When you find the word "adriana" in a line of the entries, please copy the whole line.

(Data items)
•••
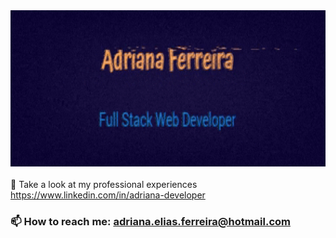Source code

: <div justify="center">
  <img width="900px" height="250px" src="https://github.com/Drilias/Drilias/blob/main/giphy.gif"/>
</div>
</br



### 👀 Take a look at my professional experiences https://www.linkedin.com/in/adriana-developer
### 📫 How to reach me: adriana.elias.ferreira@hotmail.com



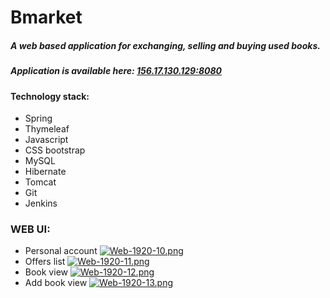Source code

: # Bmarket
##### A web based application for exchanging, selling and buying used books.
##### Application is available here: [156.17.130.129:8080]()
#### Technology stack:
* Spring
* Thymeleaf
* Javascript
* CSS bootstrap
* MySQL
* Hibernate
* Tomcat
* Git
* Jenkins

### WEB UI:
* Personal account
[![Web-1920-10.png](https://i.postimg.cc/0QxmqVrS/Web-1920-10.png)](https://postimg.cc/nsRM4Y4V)
* Offers list
[![Web-1920-11.png](https://i.postimg.cc/cCCvs2Wv/Web-1920-11.png)](https://postimg.cc/tn0qkrYb)
* Book view
[![Web-1920-12.png](https://i.postimg.cc/c1vYGtLX/Web-1920-12.png)](https://postimg.cc/SjpjWs8M)
* Add book view
[![Web-1920-13.png](https://i.postimg.cc/MGrT9tVx/Web-1920-13.png)](https://postimg.cc/bGkpJxmF)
•••
**Output of the exercise**
### 👀 Take a look at my professional experiences https://www.linkedin.com/in/adriana-developer
### 📫 How to reach me: adriana.elias.ferreira@hotmail.com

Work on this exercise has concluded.